Can I join ? I liked .hack//GU


----------



## Desolater66 (Jun 28, 2008)

Can I join? It was a really great video game series and it would be cool talking about it to other members of this club.


----------



## Kabigon (Jun 29, 2008)

Can I join.  I've only read the .hack//Legend of the Twilight series and saw only a fraction of the anime but I will start with the others when I get more money.


----------



## Leviathan (Jun 29, 2008)

Hay thar, fan peoples!

Now adding a list of member stuff.


----------



## Storm Earth and Fire (Jun 29, 2008)

I would like to join. I've only seen all of the animes and read .hack//Legend of the Twilight manga, though.
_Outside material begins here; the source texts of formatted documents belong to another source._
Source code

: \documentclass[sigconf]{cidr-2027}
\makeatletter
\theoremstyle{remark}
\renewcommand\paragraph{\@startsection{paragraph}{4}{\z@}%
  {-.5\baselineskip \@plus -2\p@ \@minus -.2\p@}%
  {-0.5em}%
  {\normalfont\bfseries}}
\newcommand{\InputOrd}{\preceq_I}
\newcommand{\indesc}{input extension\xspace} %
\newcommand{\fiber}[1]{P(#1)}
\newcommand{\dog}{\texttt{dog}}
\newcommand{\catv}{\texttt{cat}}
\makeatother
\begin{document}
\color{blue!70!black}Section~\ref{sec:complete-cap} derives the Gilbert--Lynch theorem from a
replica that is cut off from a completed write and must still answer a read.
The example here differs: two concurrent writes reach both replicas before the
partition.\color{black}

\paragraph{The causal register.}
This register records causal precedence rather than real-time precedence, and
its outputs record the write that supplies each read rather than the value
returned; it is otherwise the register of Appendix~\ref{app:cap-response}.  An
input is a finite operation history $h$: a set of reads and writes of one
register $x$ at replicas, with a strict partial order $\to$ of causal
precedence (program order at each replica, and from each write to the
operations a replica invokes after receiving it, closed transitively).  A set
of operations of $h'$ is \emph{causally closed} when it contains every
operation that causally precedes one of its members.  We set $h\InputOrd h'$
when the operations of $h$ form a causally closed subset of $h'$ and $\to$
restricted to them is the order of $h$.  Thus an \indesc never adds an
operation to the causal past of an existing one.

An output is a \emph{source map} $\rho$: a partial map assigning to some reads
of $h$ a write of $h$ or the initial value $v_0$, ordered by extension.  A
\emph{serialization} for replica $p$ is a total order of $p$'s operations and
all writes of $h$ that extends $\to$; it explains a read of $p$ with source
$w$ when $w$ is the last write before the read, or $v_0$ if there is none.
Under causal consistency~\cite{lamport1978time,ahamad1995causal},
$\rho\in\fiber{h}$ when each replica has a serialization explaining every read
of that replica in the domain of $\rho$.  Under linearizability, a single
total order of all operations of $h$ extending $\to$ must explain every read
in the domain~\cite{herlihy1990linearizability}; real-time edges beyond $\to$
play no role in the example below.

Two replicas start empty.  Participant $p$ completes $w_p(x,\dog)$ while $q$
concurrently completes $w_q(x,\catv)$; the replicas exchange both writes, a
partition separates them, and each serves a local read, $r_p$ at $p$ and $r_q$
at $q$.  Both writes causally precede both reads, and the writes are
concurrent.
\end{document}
I've also seen .hack//Gift.


----------



## Desolater66 (Jun 29, 2008)

Has any of you seen the Terminal disk videos I can post a link from youtube so you guys can check it our or something.

The terminal disk was a disk that only came with the first released game of Hack infestation for the ps2.

I recomend you play the first 4 games in the series before watching this unless you dont mind spoilers and its just not about spoilers in this cd.


----------



## Black Poison (Jul 1, 2008)

I would like to join,
I seen all of the shows, i think but i never played the games.
I also made a .hack rpg on the forums before we moved to this new one. 
And i was just about to make a .hack club again but i saw yours so im in. ^_^


----------



## Sansha (Jul 2, 2008)

I've been a huge fan of .hack for awhile now, so I'd love to join.

I've played all of the games, won the first series and am on the last game of GU.

And I watched as much as I could of  .hack//sign back when it was on Adult Swim.


----------